Egypt

Morsy says early election calls ‘absurd’

Egypt's President Mohamed Morsy rejected as "absurd" opposition calls for an early election less than a year into his term of office, charging in comments published Friday that such calls violated the constitution.

"We are a country with a constitution and a legal system," the Islamist Morsy said in the interview with leading state-owned daily Al-Ahram.

"We held a free and fair election and to talk of an early presidential election is absurd and illegitimate."

Morsy was commenting on an opposition-backed campaign dubbed Tamarod, Arabic for rebellion, which says it has gathered seven million signatures to a petition demanding that Morsy step down to pave the way for an early election.

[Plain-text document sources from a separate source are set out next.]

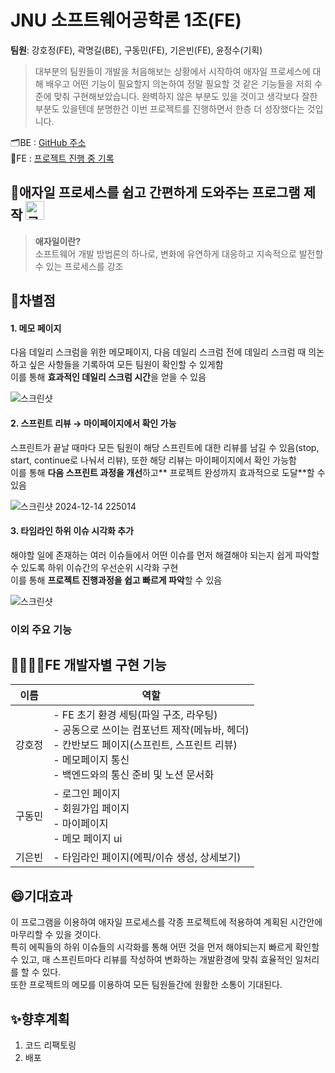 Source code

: # JNU 소프트웨어공학론 1조(FE)
**팀원**: 강호정(FE), 곽명길(BE), 구동민(FE), 기은빈(FE), 윤정수(기획)
> 대부분의 팀원들이 개발을 처음해보는 상황에서 시작하여 애자일 프로세스에 대해 배우고 어떤 기능이 필요할지 의논하여 정말 필요할 것 같은 기능들을 저희 수준에 맞춰 구현해보았습니다.
> 완벽하지 않은 부분도 있을 것이고 생각보다 잘한 부분도 있을텐데 분명한건 이번 프로젝트를 진행하면서 한층 더 성장했다는 것입니다.

🗂️BE : [GitHub 주소](https://github.com/SoftwareEngineering-jnu1/AgileSupportProgram_BE)  
📝FE : [프로젝트 진행 중 기록](https://www.notion.so/FE-12aa151c8167808ca398e957b68f49a9?pvs=4)  

## 🚩애자일 프로세스를 쉽고 간편하게 도와주는 프로그램 제작 <img src="https://github.com/user-attachments/assets/c5c3c2b7-5dd9-4039-9b85-9320662495db" alt="로고" width="30" />

> **애자일이란?**  
> 소프트웨어 개발 방법론의 하나로, 변화에 유연하게 대응하고 지속적으로 발전할 수 있는 프로세스를 강조
  
## 📌**차별점**  
#### 1. 메모 페이지  
다음 데일리 스크럼을 위한 메모페이지, 다음 데일리 스크럼 전에 데일리 스크럼 때 의논하고 싶은 사항들을 기록하여 모든 팀원이 확인할 수 있게함  
이를 통해 **효과적인 데일리 스크럼 시간**을 얻을 수 있음  

![스크린샷](https://github.com/user-attachments/assets/a82b1df9-de90-4919-9151-3987144b99d2)


#### 2. 스프린트 리뷰 → 마이페이지에서 확인 가능  
스프린트가 끝날 때마다 모든 팀원이 해당 스프린트에 대한 리뷰를 남길 수 있음(stop, start, continue로 나눠서 리뷰), 또한 해당 리뷰는 마이페이지에서 확인 가능함  
이를 통해 **다음 스프린트 과정을 개선**하고** 프로젝트 완성까지 효과적으로 도달**할 수 있음  

![스크린샷 2024-12-14 225014](https://github.com/user-attachments/assets/39448832-4ebe-4c4e-83c2-b7bfb00a1c0c)

#### 3. 타임라인 하위 이슈 시각화 추가  
해야할 일에 존재하는 여러 이슈들에서 어떤 이슈를 먼저 해결해야 되는지 쉽게 파악할 수 있도록 하위 이슈간의 우선순위 시각화 구현  
이를 통해 **프로젝트 진행과정을 쉽고 빠르게 파악**할 수 있음  

![스크린샷](https://github.com/user-attachments/assets/57ed972d-fe91-4170-adc9-d4fd9b90cb17)

### **이외 주요 기능**

## 👩‍💻👨‍💻FE 개발자별 구현 기능
|이름|역할|
|-----------------|--------------|
|강호정|- FE 초기 환경 세팅(파일 구조, 라우팅)<br/>- 공동으로 쓰이는 컴포넌트 제작(메뉴바, 헤더)<br/>- 칸반보드 페이지(스프린트, 스프린트 리뷰) <br/>- 메모페이지 통신<br/>- 백엔드와의 통신 준비 및 노션 문서화|
|구동민|- 로그인 페이지<br/>- 회원가입 페이지<br/>- 마이페이지<br/>- 메모 페이지 ui|
|기은빈|- 타임라인 페이지(에픽/이슈 생성, 상세보기) |

## 😄**기대효과**
이 프로그램을 이용하여 애자일 프로세스를 각종 프로젝트에 적용하여 계획된 시간안에 마무리할 수 있을 것이다.   
특히 에픽들의 하위 이슈들의 시각화를 통해 어떤 것을 먼저 해야되는지 빠르게 확인할 수 있고, 매 스프린트마다 리뷰를 작성하여 변화하는 개발환경에 맞춰 효율적인 일처리를 할 수 있다.  
또한 프로젝트의 메모를 이용하여 모든 팀원들간에 원활한 소통이 기대된다.
## ✨**향후계획**  
1. 코드 리팩토링
2. 배포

The campaign's mainly secular supporters, who include former UN nuclear watchdog chief Mohamed ElBaradei and the April 6 movement which was one of the spearheads of the 2011 uprising that ousted veteran strongman Hosni Mubarak, are calling for a mass protest on June 30, the first anniversary of Morsy's taking office.

"Expressing opinions, taking peaceful action, complete freedom for everyone… freedom to form political parties, none of that worries me, on the contrary it makes me happy," Morsy said.

"But breaking the law, resorting to violence or threatening to do so, that will not be tolerated or allowed."

Morsy's opponents accuse him of governing in the interests of the Muslim Brotherhood, the party on whose ticket he ran in the presidential election, and of reneging on his promise to rule in the interests of all Egyptians.

His first year in office has been marred by sometimes deadly clashes between his supporters and opponents that have stoked political tensions.

Unidentified assailants petrol-bombed the opposition Tamarod campaign's central Cairo offices at dawn on Friday causing fire damage to the main entrance but no casualties, the official MENA news agency reported.